Online Calibration¶
Improve the guardrail from production feedback — the longer you use it, the better it gets for your data.
Why Online Calibration?¶
Every guardrail ships with a default threshold (0.30 for director-ai). But the optimal threshold depends on your deployment: your documents, your domain, your tolerance for false positives vs false negatives. Online calibration collects human corrections and automatically adjusts the threshold to minimize errors on your actual data.
Workflow¶
Deploy → Collect Feedback → Calibrate → Apply → Deploy (improved)
↑ │
└────────────────────────────────────────────────┘
Collecting Feedback¶
from director_ai import FeedbackStore
store = FeedbackStore("my_deployment.db")
# After a human reviews a guardrail decision:
store.report(
prompt="What is our refund policy?",
response="We offer 60-day refunds on all products.",
guardrail_approved=True, # guardrail said: approved
human_approved=False, # human says: wrong (it's 30-day)
guardrail_score=0.62,
domain="customer_support",
)
# Corrections accumulate over time
print(f"Total corrections: {store.count()}")
print(f"Disagreements: {len(store.get_disagreements())}")
What Gets Stored¶
Each correction records: - The prompt and response text - The guardrail's score and verdict - The human's verdict (approved or not) - A domain tag (optional, for per-domain calibration) - Timestamp
Storage is SQLite by default (single file, no server needed). Thread-safe with WAL mode for concurrent access.
Calibrating¶
from director_ai import OnlineCalibrator, FeedbackStore
store = FeedbackStore("my_deployment.db")

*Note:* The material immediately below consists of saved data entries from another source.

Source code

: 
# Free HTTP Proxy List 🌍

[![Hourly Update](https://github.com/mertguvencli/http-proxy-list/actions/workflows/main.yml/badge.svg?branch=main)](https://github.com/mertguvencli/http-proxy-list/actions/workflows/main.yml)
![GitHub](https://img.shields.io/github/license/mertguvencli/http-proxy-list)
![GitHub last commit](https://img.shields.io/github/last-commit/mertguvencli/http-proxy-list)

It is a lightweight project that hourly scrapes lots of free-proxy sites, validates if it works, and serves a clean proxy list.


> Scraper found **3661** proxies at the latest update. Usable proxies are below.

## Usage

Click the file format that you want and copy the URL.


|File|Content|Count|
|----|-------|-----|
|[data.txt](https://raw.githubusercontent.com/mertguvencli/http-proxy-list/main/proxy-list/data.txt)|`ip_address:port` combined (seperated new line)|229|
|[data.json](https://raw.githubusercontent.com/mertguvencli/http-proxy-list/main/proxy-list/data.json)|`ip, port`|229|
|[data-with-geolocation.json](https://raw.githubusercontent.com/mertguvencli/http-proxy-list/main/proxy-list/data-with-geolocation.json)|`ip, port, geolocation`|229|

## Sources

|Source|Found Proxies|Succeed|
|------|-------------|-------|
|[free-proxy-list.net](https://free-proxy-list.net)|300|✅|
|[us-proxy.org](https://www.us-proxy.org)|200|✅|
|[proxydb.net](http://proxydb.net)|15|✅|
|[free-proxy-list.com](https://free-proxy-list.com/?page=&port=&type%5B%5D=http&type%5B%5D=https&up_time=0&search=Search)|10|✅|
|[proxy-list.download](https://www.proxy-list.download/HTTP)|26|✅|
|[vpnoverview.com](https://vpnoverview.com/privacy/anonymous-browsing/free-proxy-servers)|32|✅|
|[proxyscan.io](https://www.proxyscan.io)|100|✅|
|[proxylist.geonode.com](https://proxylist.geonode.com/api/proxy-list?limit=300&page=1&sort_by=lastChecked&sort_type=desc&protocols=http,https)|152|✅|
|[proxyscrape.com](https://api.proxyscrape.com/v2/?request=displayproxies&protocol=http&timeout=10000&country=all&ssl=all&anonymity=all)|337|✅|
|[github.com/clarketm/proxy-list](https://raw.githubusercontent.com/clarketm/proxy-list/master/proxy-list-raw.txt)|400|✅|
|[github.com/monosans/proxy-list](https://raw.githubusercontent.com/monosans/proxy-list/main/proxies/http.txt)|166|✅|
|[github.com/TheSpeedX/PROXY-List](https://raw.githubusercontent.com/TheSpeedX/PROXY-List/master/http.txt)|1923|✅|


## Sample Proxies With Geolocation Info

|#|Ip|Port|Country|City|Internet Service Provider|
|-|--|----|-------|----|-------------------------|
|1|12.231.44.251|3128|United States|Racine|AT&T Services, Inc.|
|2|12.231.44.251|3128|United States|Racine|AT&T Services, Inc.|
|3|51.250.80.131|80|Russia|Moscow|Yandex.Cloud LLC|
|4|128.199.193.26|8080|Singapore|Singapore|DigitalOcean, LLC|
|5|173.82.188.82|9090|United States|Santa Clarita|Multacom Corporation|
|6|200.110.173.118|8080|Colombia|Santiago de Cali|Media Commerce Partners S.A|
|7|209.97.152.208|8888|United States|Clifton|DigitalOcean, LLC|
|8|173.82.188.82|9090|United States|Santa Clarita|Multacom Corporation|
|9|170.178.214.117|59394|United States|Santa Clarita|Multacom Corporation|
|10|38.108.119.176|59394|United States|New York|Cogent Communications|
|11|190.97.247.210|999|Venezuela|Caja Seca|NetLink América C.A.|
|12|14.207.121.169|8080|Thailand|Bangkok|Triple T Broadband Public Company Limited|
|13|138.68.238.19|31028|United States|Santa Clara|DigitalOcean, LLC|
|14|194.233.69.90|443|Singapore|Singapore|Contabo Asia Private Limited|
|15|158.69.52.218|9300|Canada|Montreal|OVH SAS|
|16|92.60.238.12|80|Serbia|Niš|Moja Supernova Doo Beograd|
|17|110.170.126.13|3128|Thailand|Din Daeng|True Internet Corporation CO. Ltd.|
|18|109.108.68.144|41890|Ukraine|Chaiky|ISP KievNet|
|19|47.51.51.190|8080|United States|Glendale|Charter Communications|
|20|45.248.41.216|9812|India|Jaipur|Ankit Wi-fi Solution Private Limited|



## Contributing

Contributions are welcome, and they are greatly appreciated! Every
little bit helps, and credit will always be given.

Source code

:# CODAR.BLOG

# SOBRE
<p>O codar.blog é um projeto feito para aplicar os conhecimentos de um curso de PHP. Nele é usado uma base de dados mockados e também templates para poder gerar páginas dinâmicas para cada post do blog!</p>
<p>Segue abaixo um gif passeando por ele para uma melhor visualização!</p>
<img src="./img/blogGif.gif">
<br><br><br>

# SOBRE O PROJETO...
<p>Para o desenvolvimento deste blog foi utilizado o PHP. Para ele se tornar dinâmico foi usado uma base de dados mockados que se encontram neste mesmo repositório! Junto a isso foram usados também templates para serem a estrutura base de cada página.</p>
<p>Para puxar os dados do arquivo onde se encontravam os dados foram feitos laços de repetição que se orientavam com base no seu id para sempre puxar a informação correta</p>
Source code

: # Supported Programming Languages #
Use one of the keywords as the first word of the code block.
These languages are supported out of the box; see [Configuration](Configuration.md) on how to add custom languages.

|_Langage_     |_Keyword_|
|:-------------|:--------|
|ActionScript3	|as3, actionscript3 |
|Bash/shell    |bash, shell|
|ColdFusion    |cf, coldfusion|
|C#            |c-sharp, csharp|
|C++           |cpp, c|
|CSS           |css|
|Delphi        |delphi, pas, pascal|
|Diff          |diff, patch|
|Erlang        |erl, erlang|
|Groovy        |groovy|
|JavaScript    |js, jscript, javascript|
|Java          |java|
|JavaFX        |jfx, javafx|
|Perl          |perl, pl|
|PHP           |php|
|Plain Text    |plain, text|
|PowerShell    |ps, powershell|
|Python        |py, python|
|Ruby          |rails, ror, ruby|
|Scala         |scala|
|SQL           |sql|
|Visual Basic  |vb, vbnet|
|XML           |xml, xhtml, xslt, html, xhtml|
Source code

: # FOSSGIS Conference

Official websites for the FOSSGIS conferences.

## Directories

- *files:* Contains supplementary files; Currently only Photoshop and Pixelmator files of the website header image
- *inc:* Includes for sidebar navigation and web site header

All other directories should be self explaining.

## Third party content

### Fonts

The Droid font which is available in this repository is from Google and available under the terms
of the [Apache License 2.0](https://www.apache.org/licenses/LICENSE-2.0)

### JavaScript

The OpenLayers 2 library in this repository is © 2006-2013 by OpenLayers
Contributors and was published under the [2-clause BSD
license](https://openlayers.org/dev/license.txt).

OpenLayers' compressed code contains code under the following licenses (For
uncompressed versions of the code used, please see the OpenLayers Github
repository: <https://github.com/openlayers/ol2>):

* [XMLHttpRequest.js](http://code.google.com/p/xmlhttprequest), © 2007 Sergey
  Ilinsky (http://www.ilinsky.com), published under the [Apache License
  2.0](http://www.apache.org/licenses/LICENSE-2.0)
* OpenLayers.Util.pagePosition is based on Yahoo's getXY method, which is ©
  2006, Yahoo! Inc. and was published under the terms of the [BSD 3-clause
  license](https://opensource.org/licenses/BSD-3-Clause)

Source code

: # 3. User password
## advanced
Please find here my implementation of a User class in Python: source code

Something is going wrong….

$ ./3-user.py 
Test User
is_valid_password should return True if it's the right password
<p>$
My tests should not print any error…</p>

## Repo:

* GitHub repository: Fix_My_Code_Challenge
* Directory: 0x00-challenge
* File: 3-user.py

calibrator = OnlineCalibrator(store, min_corrections=20)
# After enough corrections accumulate:
report = calibrator.calibrate()
print(f"Corrections: {report.correction_count}")
print(f"Current accuracy: {report.current_accuracy:.1%}")
print(f"FPR: {report.fpr:.3f} ± {report.fpr_ci:.3f}")
print(f"FNR: {report.fnr:.3f} ± {report.fnr_ci:.3f}")
if report.optimal_threshold is not None:
print(f"Optimal threshold: {report.optimal_threshold}")
else:
print("Insufficient data for threshold optimization")
Per-Domain Calibration¶
# Calibrate medical domain separately
med_report = calibrator.calibrate(domain="medical")
fin_report = calibrator.calibrate(domain="finance")
print(f"Medical FPR: {med_report.fpr:.3f}")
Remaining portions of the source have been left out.